D-day has arrived: Later this month the Securities and Exchange Commission (SEC) will turn its attention to the daunting task of not only crafting a fiduciary duty rule for brokers, but also reworking mutual fund distribution fees under Rule 12b-1. As SEC Chairman Mary Schapiro said recently—the Commission will deal with these two issues “in tandem.”
The House, too, still plans to hold hearings on the SEC’s studies under Sections 913 (fiduciary duty) and 914 (self-regulatory organization) of Dodd-Frank before Congress’s August recess. As Schapiro said recently, all three options put forth in the SEC’s study to Congress—one or more SROs, extension of FINRA oversight over advisors, or imposing user fees to fund advisor exams—would require legislation to “move forward.”
As the July deadline approaches, lobbying efforts have heated up in the past few months, with industry executives like Mark Casady, CEO of LPL Financial, publicly airing his views on what he sees as an “extremely uneven” regulatory playing field that favors advisors over brokers.
Even Rep. Barney Frank, D-Mass., ranking member of the House Financial Services Committee, shipped a letter to Schapiro urging the SEC not to put brokers under the Investment Advisers Act fiduciary standard. Frank told Schapiro that while Section 913 of Dodd-Frank gives the SEC the authority to establish a new fiduciary standard of care for broker-dealers, “the requirement that the new standard be ‘no less stringent’ …was not intended to encourage the SEC to impose the Investment Advisers Act standard on broker-dealers, but to ensure the new standard would not be a ‘watered down’ version of the investment advisors’ fiduciary standard.”
It was Frank who fought vigorously to have a fiduciary standard for brokers inserted into Dodd-Frank, so industry executives have been somewhat perplexed by his insistence that a newly crafted fiduciary standard “recognize and appropriately adapt to differences” between brokers and advisors. Despite his comment that the SEC should not “simply copy” the Investment Adviser Act standard for brokers, Kristina Fausti, director of legal and regulatory affairs for fi360, says that it is “notable” that Frank stated in his letter to Schapiro that “Congress wanted to ensure that a fiduciary standard for brokers would not be a ‘watered down’ standard.”

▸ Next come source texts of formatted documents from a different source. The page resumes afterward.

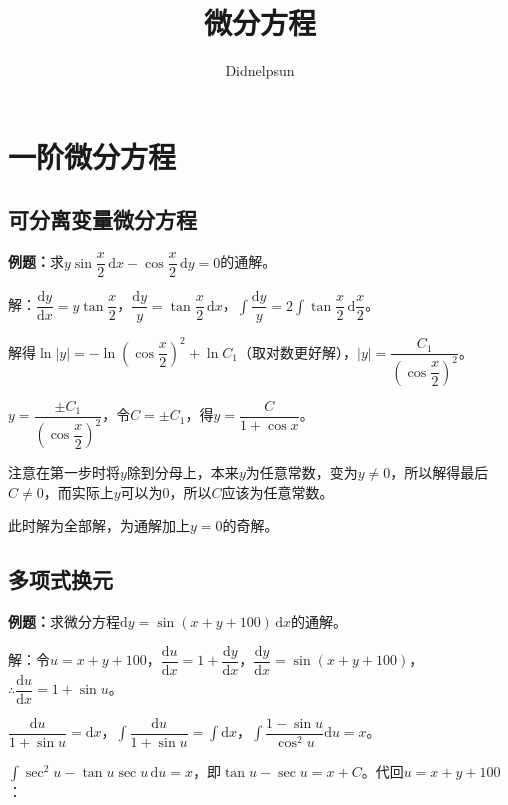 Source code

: \documentclass[UTF8, 12pt]{ctexart}
\author{Didnelpsun}
\title{微分方程}
\date{}
\begin{document}
\maketitle
\pagestyle{empty}
\thispagestyle{empty}
\tableofcontents
\thispagestyle{empty}
\newpage
\pagestyle{plain}
\setcounter{page}{1}

\section{一阶微分方程}

\subsection{可分离变量微分方程}

\textbf{例题：}求$y\sin\dfrac{x}{2}\,\textrm{d}x-\cos\dfrac{x}{2}\,\textrm{d}y=0$的通解。

解：$\dfrac{\textrm{d}y}{\textrm{d}x}=y\tan\dfrac{x}{2}$，$\dfrac{\textrm{d}y}{y}=\tan\dfrac{x}{2}\,\textrm{d}x$，$\displaystyle{\int\dfrac{\textrm{d}y}{y}=2\int\tan\dfrac{x}{2}\,\textrm{d}\dfrac{x}{2}}$。

解得$\ln\vert y\vert=-\ln\left(\cos\dfrac{x}{2}\right)^2+\ln C_1$（取对数更好解），$\vert y\vert=\dfrac{C_1}{\left(\cos\dfrac{x}{2}\right)^2}$。

$y=\dfrac{\pm C_1}{\left(\cos\dfrac{x}{2}\right)^2}$，令$C=\pm C_1$，得$y=\dfrac{C}{1+\cos x}$。

注意在第一步时将$y$除到分母上，本来$y$为任意常数，变为$y\neq0$，所以解得最后$C\neq0$，而实际上$y$可以为0，所以$C$应该为任意常数。

此时解为全部解，为通解加上$y=0$的奇解。

\subsection{多项式换元}

\textbf{例题：}求微分方程$\textrm{d}y=\sin(x+y+100)\,\textrm{d}x$的通解。

解：令$u=x+y+100$，$\dfrac{\textrm{d}u}{\textrm{d}x}=1+\dfrac{\textrm{d}y}{\textrm{d}x}$，$\dfrac{\textrm{d}y}{\textrm{d}x}=\sin(x+y+100)$，$\therefore\dfrac{\textrm{d}u}{\textrm{d}x}=1+\sin u$。

$\dfrac{\textrm{d}u}{1+\sin u}=\textrm{d}x$，$\displaystyle{\int\dfrac{\textrm{d}u}{1+\sin u}}=\int\textrm{d}x$，$\displaystyle{\int\dfrac{1-\sin u}{\cos^2u}}\textrm{d}u=x$。

$\int\sec^2u-\tan u\sec u\,\textrm{d}u=x$，即$\tan u-\sec u=x+C$。代回$u=x+y+100$：
\end{document}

In crafting a fiduciary standard for brokers, the SEC will have to grapple with a number “thorny provisions” in Dodd-Frank, says David Tittsworth, executive director of the Investment Adviser Association (IAA) in Washington. First, he says, Section 913 of Dodd-Frank applies when a broker is providing “personalized investment advice” to “retail customers,” he says. “What do these terms mean?” he asks. Section 913 also states that the SEC may extend the fiduciary duty to “other customers,” Tittsworth says. “Will the SEC exercise this authority or will [the agency] only deal with ‘retail’ customers?”
Then there’s the portion of Section 913 that states “it will not be a violation of the standard of care, in and of itself, to engage in proprietary trades or to charge commissions,” Tittsworth explains. “Both involve potential conflicts of interest. How will the [fiduciary] standard of care treat these types of activities?”